→ **YOUR ASSIGNMENT**: In the data that follows, every line containing the word "learning" should be returned.

[Records from a collection]
┌──
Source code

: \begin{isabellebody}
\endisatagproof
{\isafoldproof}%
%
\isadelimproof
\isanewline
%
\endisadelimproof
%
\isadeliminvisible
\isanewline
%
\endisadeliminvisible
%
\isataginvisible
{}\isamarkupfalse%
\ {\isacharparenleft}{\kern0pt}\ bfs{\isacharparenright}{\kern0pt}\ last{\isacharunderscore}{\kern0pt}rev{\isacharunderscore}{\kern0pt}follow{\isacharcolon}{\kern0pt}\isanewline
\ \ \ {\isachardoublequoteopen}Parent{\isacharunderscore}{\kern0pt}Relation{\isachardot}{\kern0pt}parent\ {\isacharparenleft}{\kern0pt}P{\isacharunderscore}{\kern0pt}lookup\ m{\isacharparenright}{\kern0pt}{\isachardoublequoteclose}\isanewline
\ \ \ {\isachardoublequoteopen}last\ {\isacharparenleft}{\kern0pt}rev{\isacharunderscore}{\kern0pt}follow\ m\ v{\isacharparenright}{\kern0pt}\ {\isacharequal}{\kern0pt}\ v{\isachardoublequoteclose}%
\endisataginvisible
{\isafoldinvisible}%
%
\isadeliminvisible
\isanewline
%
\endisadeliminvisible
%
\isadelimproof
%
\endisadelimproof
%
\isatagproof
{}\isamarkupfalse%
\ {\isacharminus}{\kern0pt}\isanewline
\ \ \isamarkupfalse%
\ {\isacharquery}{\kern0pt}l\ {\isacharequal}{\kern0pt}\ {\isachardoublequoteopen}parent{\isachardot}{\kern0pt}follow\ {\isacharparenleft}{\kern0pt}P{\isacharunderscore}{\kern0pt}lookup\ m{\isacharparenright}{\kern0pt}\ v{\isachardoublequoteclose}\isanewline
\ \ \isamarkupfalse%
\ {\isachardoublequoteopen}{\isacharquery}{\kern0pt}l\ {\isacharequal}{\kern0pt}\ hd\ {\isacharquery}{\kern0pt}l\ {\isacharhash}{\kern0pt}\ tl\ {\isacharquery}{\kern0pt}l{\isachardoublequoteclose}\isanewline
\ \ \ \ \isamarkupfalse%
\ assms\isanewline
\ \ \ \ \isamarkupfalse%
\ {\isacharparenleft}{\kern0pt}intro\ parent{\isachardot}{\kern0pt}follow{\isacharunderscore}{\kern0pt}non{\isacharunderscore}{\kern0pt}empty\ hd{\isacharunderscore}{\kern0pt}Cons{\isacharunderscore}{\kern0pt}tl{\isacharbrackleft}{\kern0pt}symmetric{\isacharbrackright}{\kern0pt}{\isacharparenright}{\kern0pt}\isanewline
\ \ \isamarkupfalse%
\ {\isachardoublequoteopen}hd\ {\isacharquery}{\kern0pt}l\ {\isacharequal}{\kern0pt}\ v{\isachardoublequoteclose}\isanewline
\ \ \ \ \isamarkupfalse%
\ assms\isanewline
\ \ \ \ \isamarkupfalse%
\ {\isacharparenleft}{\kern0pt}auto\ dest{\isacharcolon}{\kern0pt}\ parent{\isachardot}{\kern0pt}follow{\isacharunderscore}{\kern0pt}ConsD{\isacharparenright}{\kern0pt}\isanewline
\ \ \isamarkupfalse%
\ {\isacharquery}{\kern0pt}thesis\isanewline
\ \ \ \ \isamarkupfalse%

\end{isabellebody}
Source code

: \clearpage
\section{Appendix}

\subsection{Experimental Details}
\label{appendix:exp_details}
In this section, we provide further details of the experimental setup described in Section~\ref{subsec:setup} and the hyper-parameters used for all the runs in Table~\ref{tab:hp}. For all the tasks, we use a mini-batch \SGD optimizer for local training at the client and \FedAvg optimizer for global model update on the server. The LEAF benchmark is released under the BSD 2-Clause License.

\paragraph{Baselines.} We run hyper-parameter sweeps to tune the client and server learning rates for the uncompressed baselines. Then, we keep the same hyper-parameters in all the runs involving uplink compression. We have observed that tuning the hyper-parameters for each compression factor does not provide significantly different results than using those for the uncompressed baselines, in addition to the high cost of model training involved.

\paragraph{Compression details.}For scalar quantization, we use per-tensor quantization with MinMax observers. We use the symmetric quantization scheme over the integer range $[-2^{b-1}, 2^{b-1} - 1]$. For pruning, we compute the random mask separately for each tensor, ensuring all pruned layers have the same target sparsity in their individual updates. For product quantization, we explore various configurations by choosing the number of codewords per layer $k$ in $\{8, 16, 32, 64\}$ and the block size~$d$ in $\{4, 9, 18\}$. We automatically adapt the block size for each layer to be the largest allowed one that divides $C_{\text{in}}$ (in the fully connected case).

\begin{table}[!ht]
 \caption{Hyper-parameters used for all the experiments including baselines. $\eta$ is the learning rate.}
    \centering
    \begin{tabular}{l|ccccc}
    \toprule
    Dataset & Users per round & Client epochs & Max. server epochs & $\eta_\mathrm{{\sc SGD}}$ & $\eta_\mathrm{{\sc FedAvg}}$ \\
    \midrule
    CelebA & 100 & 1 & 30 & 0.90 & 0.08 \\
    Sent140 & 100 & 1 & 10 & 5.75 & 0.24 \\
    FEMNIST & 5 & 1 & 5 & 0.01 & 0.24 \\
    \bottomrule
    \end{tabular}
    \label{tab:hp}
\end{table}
└──
→ **TASK SOLUTION**:
\paragraph{Baselines.} We run hyper-parameter sweeps to tune the client and server learning rates for the uncompressed baselines. Then, we keep the same hyper-parameters in all the runs involving uplink compression. We have observed that tuning the hyper-parameters for each compression factor does not provide significantly different results than using those for the uncompressed baselines, in addition to the high cost of model training involved.
 \caption{Hyper-parameters used for all the experiments including baselines. $\eta$ is the learning rate.}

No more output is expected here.